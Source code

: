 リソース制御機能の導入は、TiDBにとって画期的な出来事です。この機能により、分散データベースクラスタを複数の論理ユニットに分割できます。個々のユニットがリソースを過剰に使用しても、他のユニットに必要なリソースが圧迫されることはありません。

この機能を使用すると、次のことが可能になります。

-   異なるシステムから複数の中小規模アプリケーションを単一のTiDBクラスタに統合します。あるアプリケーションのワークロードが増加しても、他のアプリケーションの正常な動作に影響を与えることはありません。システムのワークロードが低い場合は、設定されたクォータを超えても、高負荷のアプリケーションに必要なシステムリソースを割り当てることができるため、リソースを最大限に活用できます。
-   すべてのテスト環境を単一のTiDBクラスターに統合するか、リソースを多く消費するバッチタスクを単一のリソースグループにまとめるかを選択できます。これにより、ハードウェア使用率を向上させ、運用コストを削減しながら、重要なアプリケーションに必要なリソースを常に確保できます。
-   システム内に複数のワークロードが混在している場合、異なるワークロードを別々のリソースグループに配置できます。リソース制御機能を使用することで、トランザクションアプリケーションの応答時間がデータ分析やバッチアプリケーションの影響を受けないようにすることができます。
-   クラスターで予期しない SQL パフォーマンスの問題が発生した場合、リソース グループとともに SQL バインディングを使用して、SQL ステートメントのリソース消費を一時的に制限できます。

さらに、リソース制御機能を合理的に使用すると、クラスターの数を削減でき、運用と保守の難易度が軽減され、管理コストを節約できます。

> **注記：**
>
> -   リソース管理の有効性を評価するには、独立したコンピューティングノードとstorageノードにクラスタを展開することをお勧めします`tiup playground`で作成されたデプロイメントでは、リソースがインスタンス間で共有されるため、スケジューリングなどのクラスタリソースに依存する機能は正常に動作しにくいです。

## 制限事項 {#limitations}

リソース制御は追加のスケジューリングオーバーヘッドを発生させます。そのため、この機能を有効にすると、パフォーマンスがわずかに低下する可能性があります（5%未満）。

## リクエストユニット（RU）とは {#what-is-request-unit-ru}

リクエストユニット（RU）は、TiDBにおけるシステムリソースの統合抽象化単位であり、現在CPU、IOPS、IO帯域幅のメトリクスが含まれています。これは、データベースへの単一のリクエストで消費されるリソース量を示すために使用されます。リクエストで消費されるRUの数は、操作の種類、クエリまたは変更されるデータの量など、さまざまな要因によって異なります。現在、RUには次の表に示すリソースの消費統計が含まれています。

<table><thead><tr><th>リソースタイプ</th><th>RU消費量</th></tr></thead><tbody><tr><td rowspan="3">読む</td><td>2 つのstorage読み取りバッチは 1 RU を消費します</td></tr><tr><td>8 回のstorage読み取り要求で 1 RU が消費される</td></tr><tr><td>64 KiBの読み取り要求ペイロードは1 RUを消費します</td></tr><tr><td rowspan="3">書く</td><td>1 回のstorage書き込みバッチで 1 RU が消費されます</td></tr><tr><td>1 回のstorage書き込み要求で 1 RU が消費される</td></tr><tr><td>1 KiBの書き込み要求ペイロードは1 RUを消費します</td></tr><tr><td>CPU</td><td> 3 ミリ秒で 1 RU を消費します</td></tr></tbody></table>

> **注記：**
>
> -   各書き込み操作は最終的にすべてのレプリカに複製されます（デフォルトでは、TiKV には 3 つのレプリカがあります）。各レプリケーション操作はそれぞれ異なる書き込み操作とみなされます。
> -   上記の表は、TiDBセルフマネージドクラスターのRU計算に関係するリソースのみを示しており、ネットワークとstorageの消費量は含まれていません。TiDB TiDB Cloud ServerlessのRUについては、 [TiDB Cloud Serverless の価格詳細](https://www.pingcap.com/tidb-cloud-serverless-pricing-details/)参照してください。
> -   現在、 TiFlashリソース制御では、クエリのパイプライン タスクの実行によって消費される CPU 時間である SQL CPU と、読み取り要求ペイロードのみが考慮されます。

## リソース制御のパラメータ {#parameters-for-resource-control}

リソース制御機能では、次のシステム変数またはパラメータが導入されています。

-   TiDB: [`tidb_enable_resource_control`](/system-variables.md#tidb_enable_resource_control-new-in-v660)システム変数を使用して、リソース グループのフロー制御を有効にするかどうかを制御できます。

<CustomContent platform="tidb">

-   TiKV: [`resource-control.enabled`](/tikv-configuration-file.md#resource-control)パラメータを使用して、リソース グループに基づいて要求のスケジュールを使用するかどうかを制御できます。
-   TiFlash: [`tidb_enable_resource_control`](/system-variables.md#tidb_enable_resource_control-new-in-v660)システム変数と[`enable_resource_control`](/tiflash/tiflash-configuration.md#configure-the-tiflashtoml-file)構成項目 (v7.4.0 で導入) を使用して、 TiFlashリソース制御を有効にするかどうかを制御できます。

----------------------------------------

*EXERCISE INSTRUCTIONS:* Set the data down once more, exactly as it stands.

*RESULT:*
Source code

: リソース制御機能の導入は、TiDBにとって画期的な出来事です。この機能により、分散データベースクラスタを複数の論理ユニットに分割できます。個々のユニットがリソースを過剰に使用しても、他のユニットに必要なリソースが圧迫されることはありません。

この機能を使用すると、次のことが可能になります。

-   異なるシステムから複数の中小規模アプリケーションを単一のTiDBクラスタに統合します。あるアプリケーションのワークロードが増加しても、他のアプリケーションの正常な動作に影響を与えることはありません。システムのワークロードが低い場合は、設定されたクォータを超えても、高負荷のアプリケーションに必要なシステムリソースを割り当てることができるため、リソースを最大限に活用できます。
-   すべてのテスト環境を単一のTiDBクラスターに統合するか、リソースを多く消費するバッチタスクを単一のリソースグループにまとめるかを選択できます。これにより、ハードウェア使用率を向上させ、運用コストを削減しながら、重要なアプリケーションに必要なリソースを常に確保できます。
-   システム内に複数のワークロードが混在している場合、異なるワークロードを別々のリソースグループに配置できます。リソース制御機能を使用することで、トランザクションアプリケーションの応答時間がデータ分析やバッチアプリケーションの影響を受けないようにすることができます。
-   クラスターで予期しない SQL パフォーマンスの問題が発生した場合、リソース グループとともに SQL バインディングを使用して、SQL ステートメントのリソース消費を一時的に制限できます。

さらに、リソース制御機能を合理的に使用すると、クラスターの数を削減でき、運用と保守の難易度が軽減され、管理コストを節約できます。

> **注記：**
>
> -   リソース管理の有効性を評価するには、独立したコンピューティングノードとstorageノードにクラスタを展開することをお勧めします`tiup playground`で作成されたデプロイメントでは、リソースがインスタンス間で共有されるため、スケジューリングなどのクラスタリソースに依存する機能は正常に動作しにくいです。

## 制限事項 {#limitations}

リソース制御は追加のスケジューリングオーバーヘッドを発生させます。そのため、この機能を有効にすると、パフォーマンスがわずかに低下する可能性があります（5%未満）。

## リクエストユニット（RU）とは {#what-is-request-unit-ru}

リクエストユニット（RU）は、TiDBにおけるシステムリソースの統合抽象化単位であり、現在CPU、IOPS、IO帯域幅のメトリクスが含まれています。これは、データベースへの単一のリクエストで消費されるリソース量を示すために使用されます。リクエストで消費されるRUの数は、操作の種類、クエリまたは変更されるデータの量など、さまざまな要因によって異なります。現在、RUには次の表に示すリソースの消費統計が含まれています。

<table><thead><tr><th>リソースタイプ</th><th>RU消費量</th></tr></thead><tbody><tr><td rowspan="3">読む</td><td>2 つのstorage読み取りバッチは 1 RU を消費します</td></tr><tr><td>8 回のstorage読み取り要求で 1 RU が消費される</td></tr><tr><td>64 KiBの読み取り要求ペイロードは1 RUを消費します</td></tr><tr><td rowspan="3">書く</td><td>1 回のstorage書き込みバッチで 1 RU が消費されます</td></tr><tr><td>1 回のstorage書き込み要求で 1 RU が消費される</td></tr><tr><td>1 KiBの書き込み要求ペイロードは1 RUを消費します</td></tr><tr><td>CPU</td><td> 3 ミリ秒で 1 RU を消費します</td></tr></tbody></table>

> **注記：**
>
> -   各書き込み操作は最終的にすべてのレプリカに複製されます（デフォルトでは、TiKV には 3 つのレプリカがあります）。各レプリケーション操作はそれぞれ異なる書き込み操作とみなされます。
> -   上記の表は、TiDBセルフマネージドクラスターのRU計算に関係するリソースのみを示しており、ネットワークとstorageの消費量は含まれていません。TiDB TiDB Cloud ServerlessのRUについては、 [TiDB Cloud Serverless の価格詳細](https://www.pingcap.com/tidb-cloud-serverless-pricing-details/)参照してください。
> -   現在、 TiFlashリソース制御では、クエリのパイプライン タスクの実行によって消費される CPU 時間である SQL CPU と、読み取り要求ペイロードのみが考慮されます。

## リソース制御のパラメータ {#parameters-for-resource-control}

リソース制御機能では、次のシステム変数またはパラメータが導入されています。

-   TiDB: [`tidb_enable_resource_control`](/system-variables.md#tidb_enable_resource_control-new-in-v660)システム変数を使用して、リソース グループのフロー制御を有効にするかどうかを制御できます。

<CustomContent platform="tidb">

-   TiKV: [`resource-control.enabled`](/tikv-configuration-file.md#resource-control)パラメータを使用して、リソース グループに基づいて要求のスケジュールを使用するかどうかを制御できます。
-   TiFlash: [`tidb_enable_resource_control`](/system-variables.md#tidb_enable_resource_control-new-in-v660)システム変数と[`enable_resource_control`](/tiflash/tiflash-configuration.md#configure-the-tiflashtoml-file)構成項目 (v7.4.0 で導入) を使用して、 TiFlashリソース制御を有効にするかどうかを制御できます。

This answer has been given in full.